Records contained in a dataset —
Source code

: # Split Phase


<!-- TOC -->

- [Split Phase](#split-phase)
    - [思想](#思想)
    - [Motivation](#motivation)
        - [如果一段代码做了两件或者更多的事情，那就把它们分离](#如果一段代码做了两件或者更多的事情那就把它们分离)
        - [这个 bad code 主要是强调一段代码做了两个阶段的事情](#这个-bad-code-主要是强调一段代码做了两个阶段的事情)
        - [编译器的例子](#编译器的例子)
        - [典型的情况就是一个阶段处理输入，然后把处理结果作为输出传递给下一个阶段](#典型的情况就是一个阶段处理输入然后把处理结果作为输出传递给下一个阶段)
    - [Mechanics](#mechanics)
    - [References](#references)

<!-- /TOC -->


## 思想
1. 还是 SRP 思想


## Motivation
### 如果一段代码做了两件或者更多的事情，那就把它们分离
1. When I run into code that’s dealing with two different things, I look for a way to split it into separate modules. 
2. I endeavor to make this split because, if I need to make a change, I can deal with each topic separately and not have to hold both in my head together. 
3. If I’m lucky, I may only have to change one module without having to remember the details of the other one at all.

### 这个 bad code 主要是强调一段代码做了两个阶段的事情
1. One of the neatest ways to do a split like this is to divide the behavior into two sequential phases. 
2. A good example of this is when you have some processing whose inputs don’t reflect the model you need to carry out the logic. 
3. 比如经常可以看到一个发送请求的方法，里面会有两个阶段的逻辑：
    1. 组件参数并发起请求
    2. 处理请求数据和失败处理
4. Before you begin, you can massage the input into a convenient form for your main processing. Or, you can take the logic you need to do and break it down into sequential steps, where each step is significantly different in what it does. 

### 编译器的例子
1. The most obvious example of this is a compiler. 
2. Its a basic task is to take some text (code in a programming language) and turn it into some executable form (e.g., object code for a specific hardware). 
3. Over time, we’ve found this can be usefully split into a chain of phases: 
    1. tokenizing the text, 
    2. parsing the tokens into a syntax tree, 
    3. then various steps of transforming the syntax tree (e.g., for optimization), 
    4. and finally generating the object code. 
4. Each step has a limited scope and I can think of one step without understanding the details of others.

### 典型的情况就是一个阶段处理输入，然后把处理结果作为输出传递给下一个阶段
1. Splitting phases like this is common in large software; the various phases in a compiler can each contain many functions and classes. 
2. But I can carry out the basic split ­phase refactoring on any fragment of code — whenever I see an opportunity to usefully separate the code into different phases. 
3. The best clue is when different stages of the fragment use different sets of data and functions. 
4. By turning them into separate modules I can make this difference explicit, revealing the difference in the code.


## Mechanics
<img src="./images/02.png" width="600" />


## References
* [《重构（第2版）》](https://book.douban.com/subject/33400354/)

==

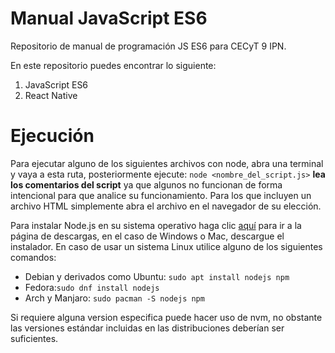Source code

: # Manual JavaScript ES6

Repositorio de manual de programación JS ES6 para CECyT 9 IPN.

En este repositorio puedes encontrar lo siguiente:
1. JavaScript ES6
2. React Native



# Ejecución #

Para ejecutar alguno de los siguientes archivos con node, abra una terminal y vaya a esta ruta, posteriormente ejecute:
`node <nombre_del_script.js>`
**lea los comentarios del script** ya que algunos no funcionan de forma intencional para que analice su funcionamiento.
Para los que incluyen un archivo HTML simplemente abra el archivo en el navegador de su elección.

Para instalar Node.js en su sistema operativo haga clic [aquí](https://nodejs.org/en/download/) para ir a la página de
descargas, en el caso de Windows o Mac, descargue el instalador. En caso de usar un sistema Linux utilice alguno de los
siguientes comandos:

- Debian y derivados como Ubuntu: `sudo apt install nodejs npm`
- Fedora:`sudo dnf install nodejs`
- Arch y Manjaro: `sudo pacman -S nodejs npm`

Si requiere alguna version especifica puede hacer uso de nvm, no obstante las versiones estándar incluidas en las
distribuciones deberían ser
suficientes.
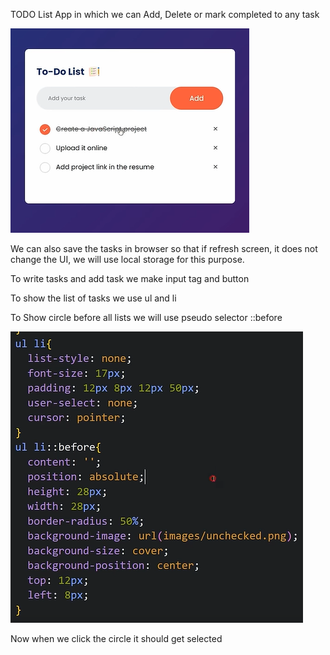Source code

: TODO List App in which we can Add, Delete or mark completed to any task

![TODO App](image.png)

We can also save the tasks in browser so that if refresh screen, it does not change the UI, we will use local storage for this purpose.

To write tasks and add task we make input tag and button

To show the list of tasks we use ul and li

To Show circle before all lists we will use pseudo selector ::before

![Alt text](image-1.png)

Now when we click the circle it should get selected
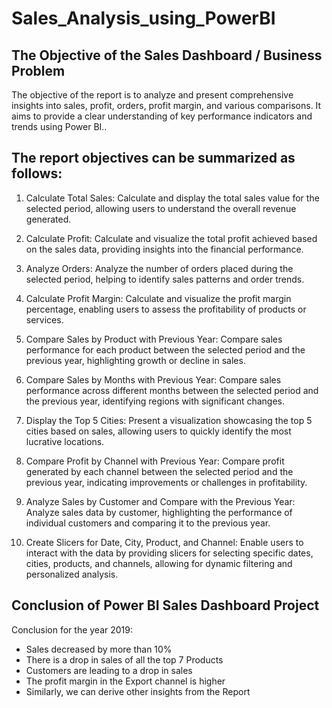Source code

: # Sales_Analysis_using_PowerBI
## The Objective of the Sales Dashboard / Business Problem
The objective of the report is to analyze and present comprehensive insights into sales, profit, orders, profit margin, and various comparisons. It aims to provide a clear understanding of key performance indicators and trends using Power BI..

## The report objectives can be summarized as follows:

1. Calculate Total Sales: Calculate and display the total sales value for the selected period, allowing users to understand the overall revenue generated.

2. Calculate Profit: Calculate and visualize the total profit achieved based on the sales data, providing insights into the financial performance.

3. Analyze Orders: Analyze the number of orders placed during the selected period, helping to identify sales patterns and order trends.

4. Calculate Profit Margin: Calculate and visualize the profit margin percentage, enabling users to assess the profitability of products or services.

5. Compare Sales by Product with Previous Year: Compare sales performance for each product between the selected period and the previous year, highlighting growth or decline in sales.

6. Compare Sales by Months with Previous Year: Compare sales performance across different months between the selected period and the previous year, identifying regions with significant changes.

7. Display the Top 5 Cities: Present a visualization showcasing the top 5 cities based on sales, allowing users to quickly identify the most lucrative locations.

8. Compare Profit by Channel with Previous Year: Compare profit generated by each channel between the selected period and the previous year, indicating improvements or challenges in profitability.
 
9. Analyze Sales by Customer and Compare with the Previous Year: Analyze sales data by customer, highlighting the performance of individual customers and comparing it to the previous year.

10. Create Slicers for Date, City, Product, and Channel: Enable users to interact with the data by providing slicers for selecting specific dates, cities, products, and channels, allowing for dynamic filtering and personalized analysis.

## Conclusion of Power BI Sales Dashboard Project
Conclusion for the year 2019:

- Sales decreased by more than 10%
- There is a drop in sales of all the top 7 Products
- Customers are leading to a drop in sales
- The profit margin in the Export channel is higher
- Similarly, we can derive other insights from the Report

==

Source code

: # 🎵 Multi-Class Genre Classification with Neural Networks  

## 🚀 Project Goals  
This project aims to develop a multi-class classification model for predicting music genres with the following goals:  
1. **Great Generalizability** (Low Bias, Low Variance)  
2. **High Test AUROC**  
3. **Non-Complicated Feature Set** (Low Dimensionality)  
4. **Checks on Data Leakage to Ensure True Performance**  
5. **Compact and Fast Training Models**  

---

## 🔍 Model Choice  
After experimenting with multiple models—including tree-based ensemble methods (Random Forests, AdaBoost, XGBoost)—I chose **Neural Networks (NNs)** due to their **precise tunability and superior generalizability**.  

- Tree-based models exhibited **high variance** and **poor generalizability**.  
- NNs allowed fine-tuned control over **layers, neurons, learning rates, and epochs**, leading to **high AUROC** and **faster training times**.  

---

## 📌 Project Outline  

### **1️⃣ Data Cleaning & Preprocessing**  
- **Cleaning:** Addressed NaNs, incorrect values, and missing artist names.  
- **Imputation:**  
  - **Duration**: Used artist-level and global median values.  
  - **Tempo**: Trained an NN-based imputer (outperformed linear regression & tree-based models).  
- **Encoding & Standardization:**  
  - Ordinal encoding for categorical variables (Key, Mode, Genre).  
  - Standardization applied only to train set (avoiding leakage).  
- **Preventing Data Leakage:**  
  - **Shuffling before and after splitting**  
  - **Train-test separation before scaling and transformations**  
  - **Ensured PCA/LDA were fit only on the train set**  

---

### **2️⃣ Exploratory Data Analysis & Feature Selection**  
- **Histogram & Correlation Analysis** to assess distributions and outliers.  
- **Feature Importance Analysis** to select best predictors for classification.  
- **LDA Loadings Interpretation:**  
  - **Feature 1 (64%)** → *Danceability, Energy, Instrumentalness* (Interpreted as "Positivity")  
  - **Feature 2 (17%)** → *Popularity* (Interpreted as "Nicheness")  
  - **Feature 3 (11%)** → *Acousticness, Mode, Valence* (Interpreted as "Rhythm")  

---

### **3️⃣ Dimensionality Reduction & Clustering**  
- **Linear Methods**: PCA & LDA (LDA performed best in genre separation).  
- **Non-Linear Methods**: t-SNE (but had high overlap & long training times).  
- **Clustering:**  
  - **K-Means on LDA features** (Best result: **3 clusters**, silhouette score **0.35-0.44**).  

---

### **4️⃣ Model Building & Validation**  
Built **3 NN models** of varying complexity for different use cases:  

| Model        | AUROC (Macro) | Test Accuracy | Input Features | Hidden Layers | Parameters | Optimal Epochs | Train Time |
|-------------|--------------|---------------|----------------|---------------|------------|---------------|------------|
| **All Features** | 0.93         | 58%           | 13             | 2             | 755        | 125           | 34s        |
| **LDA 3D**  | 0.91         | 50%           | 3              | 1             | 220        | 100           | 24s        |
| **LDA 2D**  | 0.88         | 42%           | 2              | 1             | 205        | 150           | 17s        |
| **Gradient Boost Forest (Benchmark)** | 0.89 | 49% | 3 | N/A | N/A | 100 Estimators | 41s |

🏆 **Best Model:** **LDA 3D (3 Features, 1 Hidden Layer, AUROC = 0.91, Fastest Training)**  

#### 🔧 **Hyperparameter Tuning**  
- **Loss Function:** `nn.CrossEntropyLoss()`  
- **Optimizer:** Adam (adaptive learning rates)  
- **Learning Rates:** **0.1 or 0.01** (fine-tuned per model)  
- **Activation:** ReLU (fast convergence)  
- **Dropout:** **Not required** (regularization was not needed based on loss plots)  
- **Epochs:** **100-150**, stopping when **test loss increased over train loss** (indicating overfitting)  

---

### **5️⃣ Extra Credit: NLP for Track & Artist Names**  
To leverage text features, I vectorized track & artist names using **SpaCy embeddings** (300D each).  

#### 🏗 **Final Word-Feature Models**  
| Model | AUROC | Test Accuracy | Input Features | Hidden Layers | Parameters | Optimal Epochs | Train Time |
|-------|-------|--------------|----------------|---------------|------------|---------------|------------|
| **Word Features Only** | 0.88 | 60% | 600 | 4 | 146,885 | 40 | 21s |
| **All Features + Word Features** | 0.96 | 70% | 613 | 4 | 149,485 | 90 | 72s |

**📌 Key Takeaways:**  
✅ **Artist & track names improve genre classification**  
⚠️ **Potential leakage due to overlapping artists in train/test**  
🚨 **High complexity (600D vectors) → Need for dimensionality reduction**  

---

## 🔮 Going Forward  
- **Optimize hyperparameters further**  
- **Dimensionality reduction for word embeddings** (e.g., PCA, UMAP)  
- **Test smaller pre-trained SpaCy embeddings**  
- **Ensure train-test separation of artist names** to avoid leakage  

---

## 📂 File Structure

Activity — A count is needed of the lines in this data that contain "Interpreted"; give the number and no other text.

Answer box — 3